Le dispositif expérimenté par la chercheuse, celui qui fonctionne à tout coup est le suivant. Le réseau est constitué d’une fibre horizontale et plusieurs verticales de diamètres différents. Une goutte d’eau est lancée sur chaque fibre verticale, créant ainsi  plusieurs résidus et donc plusieurs gouttelettes d’eau qui peuvent être de nature différente puisque on a des fibres différentes. On peut donc passer d’une composante à l’autre sans contamination, sans mélange. Le dispositif doit ensuite être retourné de 90° puis on lâche une goutte d’huile sur la grosse fibre horizontale devenue verticale (voir animation).
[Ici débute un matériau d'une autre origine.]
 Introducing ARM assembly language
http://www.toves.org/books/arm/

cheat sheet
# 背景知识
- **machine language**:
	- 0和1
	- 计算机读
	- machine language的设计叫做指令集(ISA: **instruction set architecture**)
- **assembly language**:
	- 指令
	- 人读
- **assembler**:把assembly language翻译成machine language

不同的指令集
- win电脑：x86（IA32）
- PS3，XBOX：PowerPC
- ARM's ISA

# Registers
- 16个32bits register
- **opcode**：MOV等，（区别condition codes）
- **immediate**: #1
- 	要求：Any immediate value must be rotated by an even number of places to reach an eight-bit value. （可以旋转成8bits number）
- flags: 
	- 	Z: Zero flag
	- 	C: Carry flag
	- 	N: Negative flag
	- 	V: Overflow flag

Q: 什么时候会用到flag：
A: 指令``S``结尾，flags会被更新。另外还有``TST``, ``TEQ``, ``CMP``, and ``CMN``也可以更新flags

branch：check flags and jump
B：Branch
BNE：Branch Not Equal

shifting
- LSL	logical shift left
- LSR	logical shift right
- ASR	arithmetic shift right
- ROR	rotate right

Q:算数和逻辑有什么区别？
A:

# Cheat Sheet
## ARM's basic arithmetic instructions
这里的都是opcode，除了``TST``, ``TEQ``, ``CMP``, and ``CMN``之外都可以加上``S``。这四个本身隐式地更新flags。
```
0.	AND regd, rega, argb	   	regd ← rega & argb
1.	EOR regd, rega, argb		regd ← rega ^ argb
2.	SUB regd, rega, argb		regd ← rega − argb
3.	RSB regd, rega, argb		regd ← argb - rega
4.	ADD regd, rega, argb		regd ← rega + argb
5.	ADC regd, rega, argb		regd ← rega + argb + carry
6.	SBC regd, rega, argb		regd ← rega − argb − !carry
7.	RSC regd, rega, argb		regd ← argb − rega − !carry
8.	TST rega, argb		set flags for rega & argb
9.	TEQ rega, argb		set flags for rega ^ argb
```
Celle-ci va ramasser, collecter chaque résidu et les englober.

Le but de l’étude était d’arriver à créer de telles gouttes simplement et de manière très modulable : si on veut davantage de composantes internes par exemple, il suffit de rajouter autant de fibres qu’on veut de composantes supplémentaires. Cela a l’air simple, mais en fait, il a fallu procéder à de nombreuses expériences par essais et erreurs pour arriver à déterminer le dispositif optimal. Si on n’utilise pas des fibres de diamètres différents, si on ne tourne pas le dispositif pour inverser la symétrie, alors on n’arrive pas à encapsuler. La goutte d’huile passe au-delà du nœud sans rien emporter du volume d’eau piégé. C’est l’astuce qu’il a fallu trouver.

Mouvement gouttes reseaux

Applications

Le point le plus intéressant est le fait qu’on a plusieurs gouttelettes différentes à l’intérieur d’une même goutte. « C’est ce qui est recherché par l’industrie pharmaceutique, explique Floriane Weyer. Dans une gélule, il y a souvent plusieurs principes actifs et pour l’instant, les producteurs de médicaments sont obligés de les mêler. Ils sont intéressés par le fait de les mettre dans des compartiments distincts pour qu’ils puissent agir l’un après l’autre par exemple. C’est le cas avec notre système : si, à la place de l’huile vous utilisez un composant qui se polymérise (durcit), la capsule est solide et les gouttelettes sont séparées les unes des autres. Et elles vont le rester alors que dans le cas de l’huile, elles finissent par fusionner à cause de la gravité. » Une propriété qui a attiré l’attention de l’industrie chimique, intéressée à placer des réactifs différents dans les gouttelettes ; lorsqu’elles fusionnent, la réaction chimique peut alors se produire. Ces gouttes sont donc de véritables micro-réacteurs.

La production de telles gouttes offre aussi des perspectives en matière de recherche, en biologie par exemple. Elles sont ainsi étudiées, toujours au sein du GRASP, pour étudier le passage à travers les membranes cellulaires. Les cellules sont représentées par les gouttelettes d’eau tandis que la membrane est le film d’huile qui les sépare. On peut ainsi étudier le transport membranaire en étudiant le passage d’un composant d’une gouttelette à l’autre au travers du film d’huile. Nul doute qu’on reparlera de ces gouttelettes.

(1) F.Weyer, M.Lismont, L.Dreesen and N.Vandewalle, Compound droplet manipulations on fiber arrays, Soft Matter, 2015, 11, 7086.